Те, кто подготовил и развязал в 1941 г. войну на Тихом океане и в Южных морях, считали, что Сталинград оправдал их выбор, подтвердил правильность их позиции. Совершенно иной точки зрения придерживались сторонники немедленной в 1941 и 1942 гг. войны на Севере; они утверждали, что после Сталинграда шанс легкой победы над Советским Союзом утрачен, а нового такого шанса может и не быть. К ним относились: министр иностранных дел Мацуока, бывший премьер Хирота, генералы Умэдзу, Итагаки.
Однако провал военных планов Германии под Сталинградом был не единственной и даже, вероятно, не главной причиной борьбы в японском руководстве на рубеже 1942-1943 гг. Истинные причины лежали значительно глубже, и в них следовало каждому из нас обстоятельно разобраться. Мои товарищи по посольству последние месяцы безвыездно находились в Токио, внимательно следили за происходившими здесь событиями и прессой, а потому и лучше ориентировались в новой военно-политической обстановке. Наше общее мнение сводилось к тому, что «молниеносная война» и у немцев и у японцев провалилась. В более конкретных оценках мы иногда расходились. Одни, например, полагали, что именно обстановка на фронте, прежде всего на Тихом океане и в Китае, вызывала повышенную нервозность японского руководства. Другие, не возражая против этого, основной причиной считали неблагоприятную для Японии международную обстановку, которая в конечном счете и решит исход войны. Ахиллесовой пятой военной машины Японии все мы считали катастрофически ухудшавшееся внутреннее положение страны, которое наблюдали своими глазами.
Вернувшись в Японию, я снова окунулся в водоворот событий и скоро понял, что тысячу раз были правы руководители Наркоминдела, которые требовали от нас, молодых дипломатов, неустанного труда, чтобы научиться видеть за лежавшими на поверхности событиями и незначительными фактами глубинные процессы и подводные течения, определявшие сложный и противоречивый климат военной Японии. За два года моей командировки в Японию около шести месяцев я потратил на поездки в Китай, Корею, Маньчжурию и Владивосток. Меня постоянно преследовало чувство неудовлетворенности. Несмотря на 15-16 часов ежедневного труда (работа в консульстве, поездки в японские учреждения, встречи и беседы, занятия в школе языком, газетные переводы и пр.), мне казалось, что я трачу напрасно время командировки, погряз в текучке мелких дел.

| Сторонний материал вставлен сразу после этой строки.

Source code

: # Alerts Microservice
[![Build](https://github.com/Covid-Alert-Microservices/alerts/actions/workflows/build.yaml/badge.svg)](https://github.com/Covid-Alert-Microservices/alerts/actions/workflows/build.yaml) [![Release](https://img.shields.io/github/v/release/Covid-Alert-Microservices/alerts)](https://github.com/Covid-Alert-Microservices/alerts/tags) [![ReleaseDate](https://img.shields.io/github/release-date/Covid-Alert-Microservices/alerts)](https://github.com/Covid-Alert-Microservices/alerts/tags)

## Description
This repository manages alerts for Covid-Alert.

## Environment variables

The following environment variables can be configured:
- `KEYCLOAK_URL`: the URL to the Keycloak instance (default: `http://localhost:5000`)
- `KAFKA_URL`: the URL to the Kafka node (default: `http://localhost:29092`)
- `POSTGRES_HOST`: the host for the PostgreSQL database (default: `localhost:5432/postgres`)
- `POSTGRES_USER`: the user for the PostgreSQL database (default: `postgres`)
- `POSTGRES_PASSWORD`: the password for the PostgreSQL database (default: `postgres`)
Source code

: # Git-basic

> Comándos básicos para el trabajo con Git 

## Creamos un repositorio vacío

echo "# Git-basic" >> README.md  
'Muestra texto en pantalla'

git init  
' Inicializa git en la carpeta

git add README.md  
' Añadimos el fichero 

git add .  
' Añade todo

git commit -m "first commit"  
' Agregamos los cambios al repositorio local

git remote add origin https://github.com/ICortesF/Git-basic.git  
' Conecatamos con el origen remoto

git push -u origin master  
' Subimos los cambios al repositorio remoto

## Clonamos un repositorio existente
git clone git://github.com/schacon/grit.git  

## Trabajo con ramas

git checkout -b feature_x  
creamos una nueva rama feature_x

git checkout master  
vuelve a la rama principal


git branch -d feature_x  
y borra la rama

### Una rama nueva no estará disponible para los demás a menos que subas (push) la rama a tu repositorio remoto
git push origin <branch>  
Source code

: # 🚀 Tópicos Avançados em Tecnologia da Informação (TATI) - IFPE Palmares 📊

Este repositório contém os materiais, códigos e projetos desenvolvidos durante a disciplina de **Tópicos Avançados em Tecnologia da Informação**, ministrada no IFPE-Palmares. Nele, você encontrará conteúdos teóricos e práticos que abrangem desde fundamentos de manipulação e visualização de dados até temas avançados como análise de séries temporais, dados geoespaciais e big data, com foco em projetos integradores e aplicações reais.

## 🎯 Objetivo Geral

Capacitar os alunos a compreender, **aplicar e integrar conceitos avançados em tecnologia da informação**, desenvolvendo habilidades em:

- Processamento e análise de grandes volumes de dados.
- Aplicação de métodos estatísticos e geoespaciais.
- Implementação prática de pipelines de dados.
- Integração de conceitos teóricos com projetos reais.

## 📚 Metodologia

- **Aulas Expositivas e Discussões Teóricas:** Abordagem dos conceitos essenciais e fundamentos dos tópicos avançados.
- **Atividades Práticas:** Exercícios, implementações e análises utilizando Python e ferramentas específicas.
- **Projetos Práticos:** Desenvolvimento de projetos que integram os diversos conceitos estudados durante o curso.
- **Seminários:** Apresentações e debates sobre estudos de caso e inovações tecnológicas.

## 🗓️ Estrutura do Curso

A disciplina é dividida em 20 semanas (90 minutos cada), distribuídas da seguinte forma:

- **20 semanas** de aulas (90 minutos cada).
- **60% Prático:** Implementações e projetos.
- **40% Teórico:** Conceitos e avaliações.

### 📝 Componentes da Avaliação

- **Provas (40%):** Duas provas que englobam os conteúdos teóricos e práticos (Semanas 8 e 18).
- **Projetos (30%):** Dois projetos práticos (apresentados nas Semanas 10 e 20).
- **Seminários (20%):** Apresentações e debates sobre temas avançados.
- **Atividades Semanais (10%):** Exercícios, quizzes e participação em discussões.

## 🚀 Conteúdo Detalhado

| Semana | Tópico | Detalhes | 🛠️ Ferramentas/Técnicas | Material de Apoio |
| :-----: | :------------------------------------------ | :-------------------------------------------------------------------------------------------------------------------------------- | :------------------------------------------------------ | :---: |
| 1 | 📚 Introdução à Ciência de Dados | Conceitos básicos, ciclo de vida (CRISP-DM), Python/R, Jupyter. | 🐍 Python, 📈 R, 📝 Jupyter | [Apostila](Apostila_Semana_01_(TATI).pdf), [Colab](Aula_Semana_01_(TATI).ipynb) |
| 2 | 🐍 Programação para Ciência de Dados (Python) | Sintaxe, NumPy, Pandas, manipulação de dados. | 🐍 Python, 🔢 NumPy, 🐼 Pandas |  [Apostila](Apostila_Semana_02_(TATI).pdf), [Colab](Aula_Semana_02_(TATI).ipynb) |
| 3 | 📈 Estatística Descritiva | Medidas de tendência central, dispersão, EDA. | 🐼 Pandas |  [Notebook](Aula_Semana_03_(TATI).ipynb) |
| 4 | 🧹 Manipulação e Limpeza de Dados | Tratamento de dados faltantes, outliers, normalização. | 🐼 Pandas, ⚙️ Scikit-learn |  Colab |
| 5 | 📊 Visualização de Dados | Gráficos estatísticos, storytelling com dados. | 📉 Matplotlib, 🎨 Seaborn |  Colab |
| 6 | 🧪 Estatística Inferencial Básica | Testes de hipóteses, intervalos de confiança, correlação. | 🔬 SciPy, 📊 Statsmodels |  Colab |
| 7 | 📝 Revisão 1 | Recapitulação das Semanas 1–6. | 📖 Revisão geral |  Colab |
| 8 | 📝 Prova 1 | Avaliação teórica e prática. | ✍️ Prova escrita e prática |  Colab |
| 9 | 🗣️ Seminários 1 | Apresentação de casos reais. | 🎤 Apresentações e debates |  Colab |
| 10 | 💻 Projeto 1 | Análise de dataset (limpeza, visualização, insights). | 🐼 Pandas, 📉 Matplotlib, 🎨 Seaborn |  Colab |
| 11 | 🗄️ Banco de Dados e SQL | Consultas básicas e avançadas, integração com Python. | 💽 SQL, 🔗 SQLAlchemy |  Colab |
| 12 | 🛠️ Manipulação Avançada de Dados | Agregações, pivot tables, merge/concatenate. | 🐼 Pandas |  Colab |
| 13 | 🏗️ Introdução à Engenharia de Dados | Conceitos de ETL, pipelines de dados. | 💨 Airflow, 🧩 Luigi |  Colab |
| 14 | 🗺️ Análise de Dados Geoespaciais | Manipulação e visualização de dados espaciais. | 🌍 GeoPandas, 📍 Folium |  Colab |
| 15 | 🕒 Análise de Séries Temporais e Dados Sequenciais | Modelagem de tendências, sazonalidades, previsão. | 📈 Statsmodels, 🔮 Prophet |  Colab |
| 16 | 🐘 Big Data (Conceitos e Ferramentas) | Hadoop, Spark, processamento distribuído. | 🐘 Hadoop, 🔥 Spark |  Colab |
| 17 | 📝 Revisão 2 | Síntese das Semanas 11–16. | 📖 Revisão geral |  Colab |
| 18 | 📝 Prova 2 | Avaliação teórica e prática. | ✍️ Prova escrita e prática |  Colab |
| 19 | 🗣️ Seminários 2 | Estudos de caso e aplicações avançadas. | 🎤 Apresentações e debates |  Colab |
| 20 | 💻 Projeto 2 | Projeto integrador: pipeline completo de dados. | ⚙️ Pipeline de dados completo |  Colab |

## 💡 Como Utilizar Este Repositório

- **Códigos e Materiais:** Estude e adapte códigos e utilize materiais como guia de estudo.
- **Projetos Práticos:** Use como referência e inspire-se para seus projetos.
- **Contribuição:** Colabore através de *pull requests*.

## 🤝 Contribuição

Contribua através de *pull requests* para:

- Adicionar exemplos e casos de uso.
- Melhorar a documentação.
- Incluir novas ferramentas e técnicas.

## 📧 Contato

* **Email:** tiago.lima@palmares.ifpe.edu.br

Правда, я уже относительно свободно пользовался японским языком, а после поездки в Шанхай стал более бегло говорить на английском, но не это было главным. Недоставало глубокого понимания сути событий, умения связать их в единую логическую цепь, выявить основную тенденцию их развития. Я чувствовал, что все еще остаюсь «резервистом» в дипломатии, а не кадровым работником Наркоминдела. Несмотря на мою просьбу перевести меня на оперативную и информационную работу, руководство посольства решило оставить меня на консульской работе. Получив дипломатический ранг третьего секретаря, я исполнял обязанности отсутствовавшего в то время заведующего консульским отделом посольства.